- Texte visé : Projet de loi d’urgence pour la protection et la souveraineté agricoles, n° 2632
- Stade de lecture : 1ère lecture (1ère assemblée saisie)
- Examiné par : Commission des affaires économiques
- Code concerné : Code de l'urbanisme
Sous réserve de son traitement par les services de l'Assemblée nationale et de sa recevabilité
Le paragraphe 1 de la sous-section 1 de la section 4 du chapitre Ier du titre V du Livre Ier est complété par un article L. 151‑13‑1 ainsi rédigé :
« Art. L. 151‑13‑1. – I. – Les plans locaux d’urbanisme et les plans locaux d’urbanisme intercommunaux peuvent délimiter, au sein des zones agricoles mentionnées à l’article L. 151‑11 et des zones naturelles et forestières mentionnées à l’article L. 151‑12, des zones pastorales, identifiées par un sous-zonage.
« Ces zones pastorales visent à reconnaître, préserver et développer le pastoralisme et la transhumance et leur rôle dans l’aménagement du territoire, la gestion des prairies naturelles, l’entretien des milieux ouverts, la préservation de la biodiversité, la prévention des risques naturels, notamment du risque incendie.
« II. – Dans ces zones, le règlement peut autoriser :
« 1° Le passage et le stationnement des troupeaux ;
« 2° La présence de chiens de protection ;
« 3° La création de pistes d’accès, d’ouvrages pastoraux et d’équipements légers nécessaires à l’activité pastorale ;
« 4° La construction de bâtiments liés à l’élevage pastoral.
« III. – À la demande des établissements publics de coopération intercommunale, et sous réserve du respect des dispositions du code de l’environnement, les zones pastorales peuvent être superposées aux zones Natura 2000 et aux espaces naturels sensibles.
« IV. Les zones pastorales peuvent être prises en compte dans la mise en valeur des terres incultes ou manifestement sous-exploitées prévues par l’article L. 125‑1 du code rural et de la pêche maritime, afin de permettre aux éleveurs et bergers la mise en valeur de terres abandonnées, en friche ou non cultivées. »
« V. Un décret en Conseil précise les modalités d’application du présent article. »

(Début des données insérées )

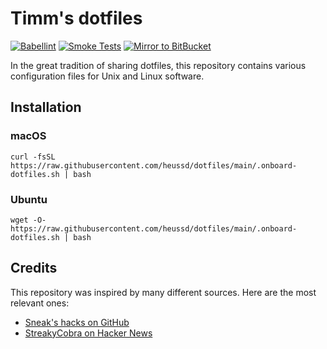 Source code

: # Timm's dotfiles

[![Babellint](https://github.com/heussd/dotfiles/actions/workflows/babellint.yml/badge.svg)](https://github.com/heussd/dotfiles/actions/workflows/babellint.yml)
[![Smoke Tests](https://github.com/heussd/dotfiles/actions/workflows/smoke-tests.yml/badge.svg)](https://github.com/heussd/dotfiles/actions/workflows/smoke-tests.yml)
[![Mirror to BitBucket](https://github.com/heussd/dotfiles/actions/workflows/mirror-to-bitbucket.yml/badge.svg)](https://github.com/heussd/dotfiles/actions/workflows/mirror-to-bitbucket.yml)


In the great tradition of sharing dotfiles, this repository contains various configuration files for Unix and Linux software.


## Installation


### macOS

	curl -fsSL https://raw.githubusercontent.com/heussd/dotfiles/main/.onboard-dotfiles.sh | bash


### Ubuntu

	wget -O- https://raw.githubusercontent.com/heussd/dotfiles/main/.onboard-dotfiles.sh | bash


## Credits

This repository was inspired by many different sources. Here are the most relevant ones:

- [Sneak's hacks on GitHub](https://github.com/sneak/hacks/)
- [StreakyCobra on Hacker News](https://news.ycombinator.com/item?id=11071754)
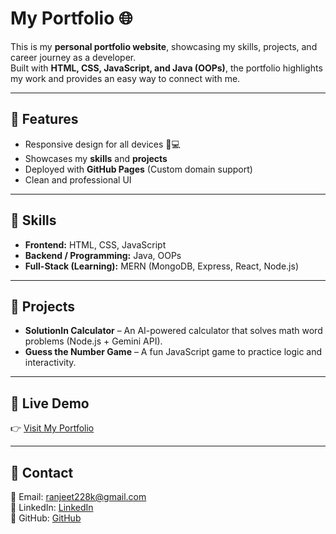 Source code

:# My Portfolio 🌐

This is my **personal portfolio website**, showcasing my skills, projects, and career journey as a developer.  
Built with **HTML, CSS, JavaScript, and Java (OOPs)**, the portfolio highlights my work and provides an easy way to connect with me.

---

## 🔹 Features
- Responsive design for all devices 📱💻
- Showcases my **skills** and **projects**
- Deployed with **GitHub Pages** (Custom domain support)
- Clean and professional UI

---

## 🔹 Skills
- **Frontend:** HTML, CSS, JavaScript  
- **Backend / Programming:** Java, OOPs  
- **Full-Stack (Learning):** MERN (MongoDB, Express, React, Node.js)

---

## 🔹 Projects
- **SolutionIn Calculator** – An AI-powered calculator that solves math word problems (Node.js + Gemini API).  
- **Guess the Number Game** – A fun JavaScript game to practice logic and interactivity.  

---

## 🔹 Live Demo
👉 [Visit My Portfolio](https://ranjeetkumar228.github.io/My-Portfolio-/)  

---

## 🔹 Contact
📩 Email: ranjeet228k@gmail.com  
🔗 LinkedIn: [LinkedIn](https://linkedin.com/in/ranjeet-kumar-36659b241/)  
🐙 GitHub: [GitHub](https://github.com/RanjeetKumar228)
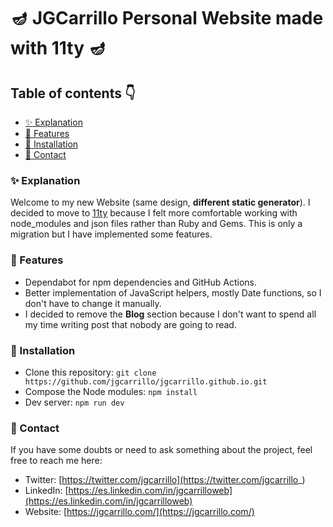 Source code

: # 🪔 JGCarrillo Personal Website made with 11ty 🪔

## Table of contents 👇

-   [✨ Explanation](#-explanation)
-   [🎨 Features](#-features)
-   [🚀 Installation](#-installation)
-   [💛 Contact](#-contact)

### ✨ Explanation

Welcome to my new Website (same design, **different static generator**). I decided to move to [11ty](https://www.11ty.dev/) because I felt more comfortable working with node_modules and json files rather than Ruby and Gems. This is only a migration but I have implemented some features.

### 🎨 Features

-   Dependabot for npm dependencies and GitHub Actions.
-   Better implementation of JavaScript helpers, mostly Date functions, so I don't have to change it manually.
-   I decided to remove the **Blog** section because I don't want to spend all my time writing post that nobody are going to read.

### 🚀 Installation

-   Clone this repository: `git clone https://github.com/jgcarrillo/jgcarrillo.github.io.git`
-   Compose the Node modules: `npm install`
-   Dev server: `npm run dev`

### 💛 Contact

If you have some doubts or need to ask something about the project, feel free to reach me here:

-   Twitter: [https://twitter.com/jgcarrillo](https://twitter.com/jgcarrillo_)
-   LinkedIn: [https://es.linkedin.com/in/jgcarrilloweb](https://es.linkedin.com/in/jgcarrilloweb)
-   Website: [https://jgcarrillo.com/](https://jgcarrillo.com/)
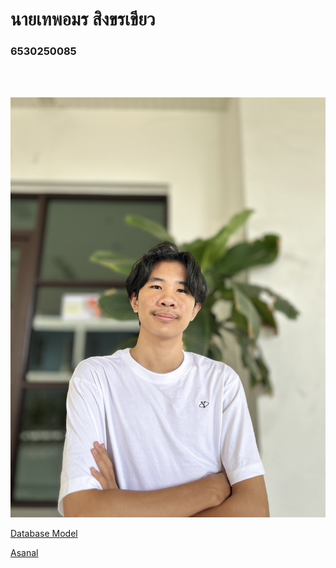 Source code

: <h1>นายเทพอมร สิงขรเขียว</h1>
<h3>6530250085</h3>
<br><br>

![Alt text](IMG_0683.jpeg)

[Database Model](database-model.md)

[Asanal](https://guyyasit336.github.io)
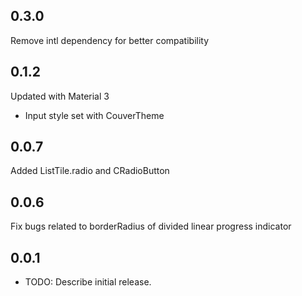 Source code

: ## 0.3.0

Remove intl dependency for better compatibility

## 0.1.2

Updated with Material 3

- Input style set with CouverTheme

## 0.0.7

Added ListTile.radio and CRadioButton

## 0.0.6

Fix bugs related to borderRadius of divided linear progress indicator

## 0.0.1

- TODO: Describe initial release.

Historiquement, le pastoralisme a joué un rôle structurant dans l’organisation de l’espace, aux côtés d’autres activités agricoles et forestières. Ainsi, le système agro-sylvo-pastoral dit « traditionnel », qui a organisé la mise en valeur et l’organisation sociale des montagnes jusqu’à la fin du XIXe siècle, reposait sur une valorisation fine du milieu montagnard articulant les ressources des différents étages de végétation : fonds vallées, zones des granges dites aujourd’hui « zones intermédiaires », forêts et pâturages d’altitude.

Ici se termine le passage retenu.